(Source material begins)
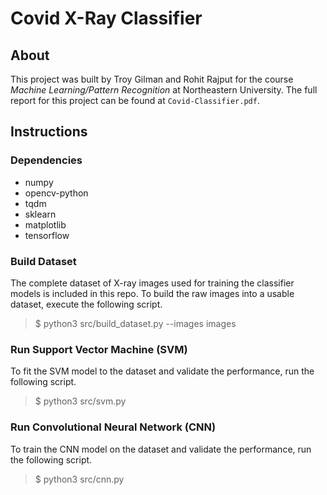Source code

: # Covid X-Ray Classifier

## About
This project was built by Troy Gilman and Rohit Rajput for the course *Machine Learning/Pattern Recognition* at Northeastern University. The full report for this project can be found at `Covid-Classifier.pdf`.

## Instructions

### Dependencies
- numpy
- opencv-python
- tqdm
- sklearn
- matplotlib
- tensorflow

### Build Dataset
The complete dataset of X-ray images used for training the classifier models is included in this repo. To build the raw images into a usable dataset, execute the following script.

> $ python3 src/build_dataset.py --images images

### Run Support Vector Machine (SVM)
To fit the SVM model to the dataset and validate the performance, run the following script.

> $ python3 src/svm.py

### Run Convolutional Neural Network (CNN)
To train the CNN model on the dataset and validate the performance, run the following script.

> $ python3 src/cnn.py



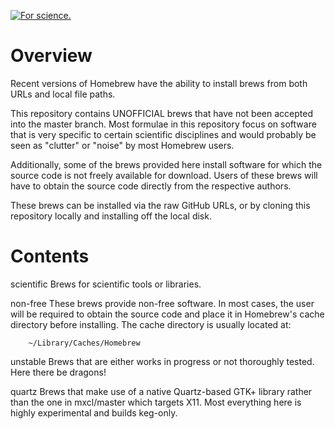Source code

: [![For science.](http://i.imgur.com/Bswp1.png) ](http://xkcd.com/585)

Overview
========

Recent versions of Homebrew have the ability to install brews from both
URLs and local file paths.

This repository contains UNOFFICIAL brews that have not been accepted into
the master branch. Most formulae in this repository focus on software that is
very specific to certain scientific disciplines and would probably be seen as
"clutter" or "noise" by most Homebrew users.

Additionally, some of the brews provided here install software for which the
source code is not freely available for download. Users of these brews will
have to obtain the source code directly from the respective authors.

These brews can be installed via the raw GitHub URLs, or by cloning this
repository locally and installing off the local disk.


Contents
========

scientific
    Brews for scientific tools or libraries.

non-free
    These brews provide non-free software. In most cases, the user will be
    required to obtain the source code and place it in Homebrew's cache
    directory before installing. The cache directory is usually located at:

        ~/Library/Caches/Homebrew

unstable
    Brews that are either works in progress or not thoroughly tested. Here
    there be dragons!

quartz
    Brews that make use of a native Quartz-based GTK+ library rather than the
    one in mxcl/master which targets X11. Most everything here is highly
    experimental and builds keg-only.

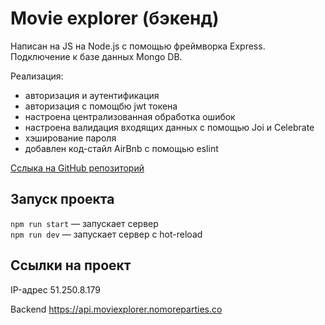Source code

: # Movie explorer (бэкенд)
Написан на JS на Node.js с помощью фреймворка Express. Подключение к базе данных Mongo DB. 

Реализация:
- авторизация и аутентификация
- авторизация с помощбю jwt токена
- настроена централизованная обработка ошибок
- настроена валидация входящих данных с помощью Joi и Celebrate
- хэширование пароля
- добавлен код-стайл AirBnb с помощью eslint

[Сслыка на GitHub репозиторий](https://github.com/KonstaBartosh/movies-explorer-api)


## Запуск проекта

`npm run start` — запускает сервер   
`npm run dev` — запускает сервер с hot-reload


## Ссылки на проект

IP-адрес 51.250.8.179

Backend https://api.moviexplorer.nomoreparties.co
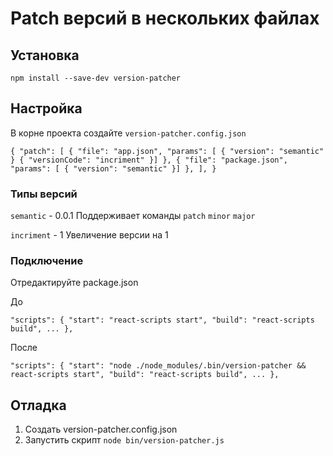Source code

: # Patch версий в нескольких файлах

## Установка

`npm install --save-dev version-patcher`

## Настройка

В корне проекта создайте `version-patcher.config.json`

`
{
	"patch": [
	{
		"file": "app.json",
		"params": [
		{
			"version": "semantic"
		}
		{
			"versionCode": "incriment"
		}]
	},
	{
		"file": "package.json",
		"params": [
		{
			"version": "semantic"
		}]
	}, ],
}
`



### Типы версий

`semantic` - 0.0.1 
Поддерживает команды `patch` `minor` `major`

`incriment` - 1 
Увеличение версии на 1




### Подключение

Отредактируйте package.json

До

`"scripts": { "start": "react-scripts start", "build": "react-scripts build", ... },`

После

`"scripts": { "start": "node ./node_modules/.bin/version-patcher && react-scripts start", "build": "react-scripts build", ... },`

## Отладка

1. Создать version-patcher.config.json
2. Запустить скрипт `node bin/version-patcher.js`
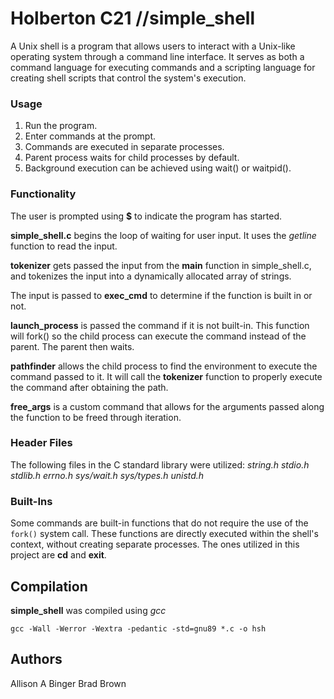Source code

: ﻿# Holberton C21 //simple_shell

A Unix shell is a program that allows users to interact with a Unix-like operating system through a command line interface. It serves as both a command language for executing commands and a scripting language for creating shell scripts that control the system's execution.

### Usage

1.  Run the program.
2.  Enter commands at the prompt.
3.  Commands are executed in separate processes.
4.  Parent process waits for child processes by default.
5.  Background execution can be achieved using wait() or waitpid().


### Functionality

The user is prompted using **$** to indicate the program has started.

**simple_shell.c** begins the loop of waiting for user input. It uses the *getline* function to read the input.

**tokenizer** gets passed the input from the **main** function in simple_shell.c, and tokenizes the input into a dynamically allocated array of strings. 

The input is passed to **exec_cmd** to determine if the function is built in or not. 

**launch_process** is passed the command if it is not built-in. This function will fork() so the child process can execute the command instead of the parent. The parent then waits.

**pathfinder** allows the child process to find the environment to execute the command passed to it. It will call the **tokenizer** function to properly execute the command after obtaining the path. 

**free_args** is a custom command that allows for the arguments passed along the function to be freed through iteration.  

### Header Files
The following files in the C standard library were utilized:
*string.h*
*stdio.h*
*stdlib.h*
*errno.h*
*sys/wait.h*
*sys/types.h*
*unistd.h*

### Built-Ins
Some commands are built-in functions that do not require the use of the `fork()` system call. These functions are directly executed within the shell's context, without creating separate processes. The ones utilized in this project are **cd** and **exit**.

## Compilation

**simple_shell** was compiled using *gcc*

    gcc -Wall -Werror -Wextra -pedantic -std=gnu89 *.c -o hsh


## Authors
Allison A Binger
Brad Brown
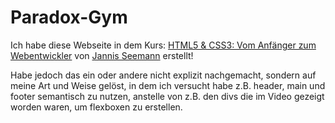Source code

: # Paradox-Gym

Ich habe diese Webseite in dem Kurs: [HTML5 & CSS3: Vom Anfänger zum Webentwickler](https://www.udemy.com/course/html5-und-css3/) von [Jannis Seemann](https://www.udemy.com/user/jannis-seemann-3/) erstellt!

Habe jedoch das ein oder andere nicht explizit nachgemacht, sondern auf meine Art und Weise gelöst, in dem ich versucht habe z.B. header, 
main und footer semantisch zu nutzen, anstelle von z.B. den divs die im Video gezeigt worden waren, um flexboxen zu erstellen.

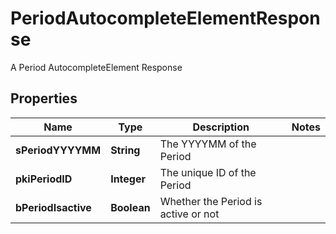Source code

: 

# PeriodAutocompleteElementResponse

A Period AutocompleteElement Response

## Properties

| Name | Type | Description | Notes |
|------------ | ------------- | ------------- | -------------|
|**sPeriodYYYYMM** | **String** | The YYYYMM of the Period |  |
|**pkiPeriodID** | **Integer** | The unique ID of the Period |  |
|**bPeriodIsactive** | **Boolean** | Whether the Period is active or not |  |




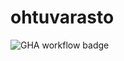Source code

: # ohtuvarasto

![GHA workflow badge](https://github.com/jokijen/ohtuvarasto/actions/workflows/main.yml/badge.svg)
(Source material ends)
Exercise requirements:
These entries are to be printed again word for word, except for the pictures.

Result:
Source code

: # Covid X-Ray Classifier

## About
This project was built by Troy Gilman and Rohit Rajput for the course *Machine Learning/Pattern Recognition* at Northeastern University. The full report for this project can be found at `Covid-Classifier.pdf`.

## Instructions

### Dependencies
- numpy
- opencv-python
- tqdm
- sklearn
- matplotlib
- tensorflow

### Build Dataset
The complete dataset of X-ray images used for training the classifier models is included in this repo. To build the raw images into a usable dataset, execute the following script.

> $ python3 src/build_dataset.py --images images

### Run Support Vector Machine (SVM)
To fit the SVM model to the dataset and validate the performance, run the following script.

> $ python3 src/svm.py

### Run Convolutional Neural Network (CNN)
To train the CNN model on the dataset and validate the performance, run the following script.

> $ python3 src/cnn.py



Source code

: [![For science.](http://i.imgur.com/Bswp1.png) ](http://xkcd.com/585)

Overview
========

Recent versions of Homebrew have the ability to install brews from both
URLs and local file paths.

This repository contains UNOFFICIAL brews that have not been accepted into
the master branch. Most formulae in this repository focus on software that is
very specific to certain scientific disciplines and would probably be seen as
"clutter" or "noise" by most Homebrew users.

Additionally, some of the brews provided here install software for which the
source code is not freely available for download. Users of these brews will
have to obtain the source code directly from the respective authors.

These brews can be installed via the raw GitHub URLs, or by cloning this
repository locally and installing off the local disk.


Contents
========

scientific
    Brews for scientific tools or libraries.

non-free
    These brews provide non-free software. In most cases, the user will be
    required to obtain the source code and place it in Homebrew's cache
    directory before installing. The cache directory is usually located at:

        ~/Library/Caches/Homebrew

unstable
    Brews that are either works in progress or not thoroughly tested. Here
    there be dragons!

quartz
    Brews that make use of a native Quartz-based GTK+ library rather than the
    one in mxcl/master which targets X11. Most everything here is highly
    experimental and builds keg-only.

Source code

: # Movie explorer (бэкенд)
Написан на JS на Node.js с помощью фреймворка Express. Подключение к базе данных Mongo DB. 

Реализация:
- авторизация и аутентификация
- авторизация с помощбю jwt токена
- настроена централизованная обработка ошибок
- настроена валидация входящих данных с помощью Joi и Celebrate
- хэширование пароля
- добавлен код-стайл AirBnb с помощью eslint

[Сслыка на GitHub репозиторий](https://github.com/KonstaBartosh/movies-explorer-api)


## Запуск проекта

`npm run start` — запускает сервер   
`npm run dev` — запускает сервер с hot-reload


## Ссылки на проект

IP-адрес 51.250.8.179

Backend https://api.moviexplorer.nomoreparties.co
Source code

: # Patch версий в нескольких файлах

## Установка

`npm install --save-dev version-patcher`

## Настройка

В корне проекта создайте `version-patcher.config.json`

`
{
	"patch": [
	{
		"file": "app.json",
		"params": [
		{
			"version": "semantic"
		}
		{
			"versionCode": "incriment"
		}]
	},
	{
		"file": "package.json",
		"params": [
		{
			"version": "semantic"
		}]
	}, ],
}
`



### Типы версий

`semantic` - 0.0.1 
Поддерживает команды `patch` `minor` `major`

`incriment` - 1 
Увеличение версии на 1




### Подключение

Отредактируйте package.json

До

`"scripts": { "start": "react-scripts start", "build": "react-scripts build", ... },`

После

`"scripts": { "start": "node ./node_modules/.bin/version-patcher && react-scripts start", "build": "react-scripts build", ... },`

## Отладка

1. Создать version-patcher.config.json
2. Запустить скрипт `node bin/version-patcher.js`
Source code

: ﻿# Holberton C21 //simple_shell

A Unix shell is a program that allows users to interact with a Unix-like operating system through a command line interface. It serves as both a command language for executing commands and a scripting language for creating shell scripts that control the system's execution.

### Usage

1.  Run the program.
2.  Enter commands at the prompt.
3.  Commands are executed in separate processes.
4.  Parent process waits for child processes by default.
5.  Background execution can be achieved using wait() or waitpid().


### Functionality

The user is prompted using **$** to indicate the program has started.

**simple_shell.c** begins the loop of waiting for user input. It uses the *getline* function to read the input.

**tokenizer** gets passed the input from the **main** function in simple_shell.c, and tokenizes the input into a dynamically allocated array of strings. 

The input is passed to **exec_cmd** to determine if the function is built in or not. 

**launch_process** is passed the command if it is not built-in. This function will fork() so the child process can execute the command instead of the parent. The parent then waits.

**pathfinder** allows the child process to find the environment to execute the command passed to it. It will call the **tokenizer** function to properly execute the command after obtaining the path. 

**free_args** is a custom command that allows for the arguments passed along the function to be freed through iteration.  

### Header Files
The following files in the C standard library were utilized:
*string.h*
*stdio.h*
*stdlib.h*
*errno.h*
*sys/wait.h*
*sys/types.h*
*unistd.h*

### Built-Ins
Some commands are built-in functions that do not require the use of the `fork()` system call. These functions are directly executed within the shell's context, without creating separate processes. The ones utilized in this project are **cd** and **exit**.

## Compilation

**simple_shell** was compiled using *gcc*

    gcc -Wall -Werror -Wextra -pedantic -std=gnu89 *.c -o hsh


## Authors
Allison A Binger
Brad Brown
Source code

: # Paradox-Gym

Ich habe diese Webseite in dem Kurs: [HTML5 & CSS3: Vom Anfänger zum Webentwickler](https://www.udemy.com/course/html5-und-css3/) von [Jannis Seemann](https://www.udemy.com/user/jannis-seemann-3/) erstellt!

Habe jedoch das ein oder andere nicht explizit nachgemacht, sondern auf meine Art und Weise gelöst, in dem ich versucht habe z.B. header, 
main und footer semantisch zu nutzen, anstelle von z.B. den divs die im Video gezeigt worden waren, um flexboxen zu erstellen.

Source code

: 

# PeriodAutocompleteElementResponse

A Period AutocompleteElement Response

## Properties

| Name | Type | Description | Notes |
|------------ | ------------- | ------------- | -------------|
|**sPeriodYYYYMM** | **String** | The YYYYMM of the Period |  |
|**pkiPeriodID** | **Integer** | The unique ID of the Period |  |
|**bPeriodIsactive** | **Boolean** | Whether the Period is active or not |  |




Source code

: # ohtuvarasto

![GHA workflow badge](https://github.com/jokijen/ohtuvarasto/actions/workflows/main.yml/badge.svg)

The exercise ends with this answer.